State Prerogative and National Authority  

Importantly, the defenders of state prerogatives were not opposed to adding more powers to the central government, nor were they opposed to declaring those powers supreme over the state governments. Their opposition was directed at structural changes that would have reduced the states to a complete subordination. The Virginia Plan, they thought, had accomplished this complete subordination largely through the federal veto over state laws and the indefinite powers concentrated in the national government. Not all of the advocates of the New Jersey Plan were from small states: Lansing and Yates from New York and Martin from Maryland were among those leading the charge against the Virginia Plan.  But those delegates who represented small states also had concerns about losing their equal vote in Congress. Some of them would later be reconciled to greater powers in the central government once they had secured an equal vote in the Senate (though none of them would become reconciled to the federal veto). 

Over the next few days, the delegates debated the relative merits of the two plans. And although the New Jersey Plan would ultimately be rejected, some of its features would be incorporated into the final Constitution. Over the course of these debates, the support for indefinite powers in the central government began to erode in some members. 

The Importance of State Authority

There were Framers who had always been suspicious of concentrating too much power in the central government. According to them, nothing short of the happiness of the people was at stake in the preservation of the states’ authority. Roger Sherman of Connecticut claimed that “each state, like each individual, had its peculiar habits, usages, and manners, which constituted its happiness. It would not, therefore, give to others a power over this happiness, any more than an individual would do, when he could avoid it.” Hugh Williamson of North Carolina seconded that opinion: “The happiness of the people depended on” the state governments. And Oliver Ellsworth developed that theme even further: 

What he wanted was domestic happiness.

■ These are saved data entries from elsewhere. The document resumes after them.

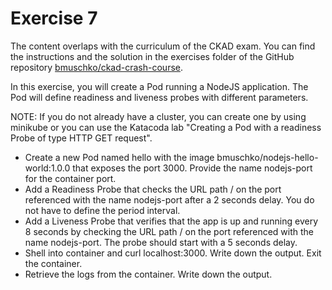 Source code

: # Exercise 7

The content overlaps with the curriculum of the CKAD exam. You can find the instructions and the solution in the exercises folder of the GitHub repository [bmuschko/ckad-crash-course](https://github.com/bmuschko/ckad-crash-course/blob/master/exercises/08-pod-probes/instructions.md).


In this exercise, you will create a Pod running a NodeJS application. The Pod will define readiness and liveness probes with different parameters.

NOTE: If you do not already have a cluster, you can create one by using minikube or you can use the Katacoda lab "Creating a Pod with a readiness Probe of type HTTP GET request".

- Create a new Pod named hello with the image bmuschko/nodejs-hello-world:1.0.0 that exposes the port 3000. Provide the name nodejs-port for the container port.
- Add a Readiness Probe that checks the URL path / on the port referenced with the name nodejs-port after a 2 seconds delay. You do not have to define the period interval.
- Add a Liveness Probe that verifies that the app is up and running every 8 seconds by checking the URL path / on the port referenced with the name nodejs-port. The probe should start with a 5 seconds delay.
- Shell into container and curl localhost:3000. Write down the output. Exit the container.
- Retrieve the logs from the container. Write down the output.
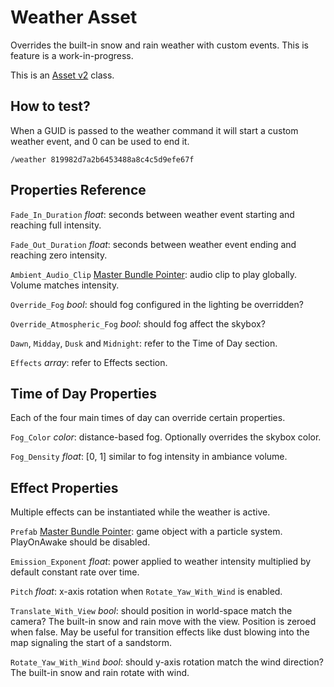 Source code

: # Weather Asset

Overrides the built-in snow and rain weather with custom events. This is feature is a work-in-progress.

This is an [Asset v2](AssetsV2.md) class.

## How to test?

When a GUID is passed to the weather command it will start a custom weather event, and 0 can be used to end it.

	/weather 819982d7a2b6453488a8c4c5d9efe67f

## Properties Reference

`Fade_In_Duration` *float*: seconds between weather event starting and reaching full intensity.

`Fade_Out_Duration` *float*: seconds between weather event ending and reaching zero intensity.

`Ambient_Audio_Clip` [Master Bundle Pointer](MasterBundlePtr.md): audio clip to play globally. Volume matches intensity.

`Override_Fog` *bool*: should fog configured in the lighting be overridden?

`Override_Atmospheric_Fog` *bool*: should fog affect the skybox?

`Dawn`, `Midday`, `Dusk` and `Midnight`: refer to the Time of Day section.

`Effects` *array*: refer to Effects section.

## Time of Day Properties

Each of the four main times of day can override certain properties.

`Fog_Color` *color*: distance-based fog. Optionally overrides the skybox color.

`Fog_Density` *float*: [0, 1] similar to fog intensity in ambiance volume.

## Effect Properties

Multiple effects can be instantiated while the weather is active.

`Prefab` [Master Bundle Pointer](MasterBundlePtr.md): game object with a particle system. PlayOnAwake should be disabled.

`Emission_Exponent` *float*: power applied to weather intensity multiplied by default constant rate over time.

`Pitch` *float*: x-axis rotation when `Rotate_Yaw_With_Wind` is enabled.

`Translate_With_View` *bool*: should position in world-space match the camera? The built-in snow and rain move with the view. Position is zeroed when false. May be useful for transition effects like dust blowing into the map signaling the start of a sandstorm.

`Rotate_Yaw_With_Wind` *bool*: should y-axis rotation match the wind direction? The built-in snow and rain rotate with wind.
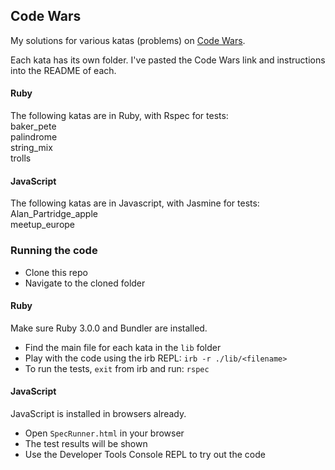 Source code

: ## Code Wars

My solutions for various katas (problems) on [Code Wars](https://www.codewars.com/).

Each kata has its own folder. I've pasted the Code Wars link and instructions into the README of each.

#### Ruby
The following katas are in Ruby, with Rspec for tests:  
baker_pete  
palindrome  
string_mix  
trolls  

#### JavaScript
The following katas are in Javascript, with Jasmine for tests:  
Alan_Partridge_apple  
meetup_europe  

### Running the code
* Clone this repo
* Navigate to the cloned folder
#### Ruby
Make sure Ruby 3.0.0 and Bundler are installed.
* Find the main file for each kata in the `lib` folder
* Play with the code using the irb REPL: `irb -r ./lib/<filename>`
* To run the tests, `exit` from irb and run: `rspec`

#### JavaScript
JavaScript is installed in browsers already.
* Open `SpecRunner.html` in your browser
* The test results will be shown
* Use the Developer Tools Console REPL to try out the code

The national government could not descend to the local objects on which this depended. It could only embrace objects of a general nature. He turned his eyes, therefore, for the preservation of his rights, to the state governments. From these alone he could derive the greatest happiness he expects in this life. His happiness depends on their existence, as much as a new-born infant on its mother for nourishment.

A strong central government might be necessary for grand objects like national defense or commerce with foreign nations and between states. But as for those little matters upon which so much of human happiness depended—the preservation of domestic peace and harmony, the protection of individual rights—these were matters that were best handled locally. Domestic policy should be determined by politicians who had a close connection to those constituents whose lives would be most affected by the laws they passed.

Defenders of State Sovereignty Push Back

By this point, there were a growing number of delegates at the Convention who wanted to see a more precise enumeration of powers, and Virginia was now among the states voting in its favor.  And there was good reason why some of the delegates from the larger states were beginning to have misgivings. Edmund Randolph admitted at the end of their deliberations on July 16 that “the vote of this morning”—which had given the states an equal vote in the Senate—“had embarrassed the business extremely.” Many delegates from the large states had been willing to give great powers to the central government only on condition that the states would be represented proportionally in both branches of the legislature. Now that it was clear that they had lost on that issue, some of these delegates were having second thoughts about a Congress with indefinite powers. That arrangement seemed to give too much power to the small states. By the same token, there were some members from the small states who now expressed a willingness to enlarge the powers of Congress beyond what had been outlined in the New Jersey Plan.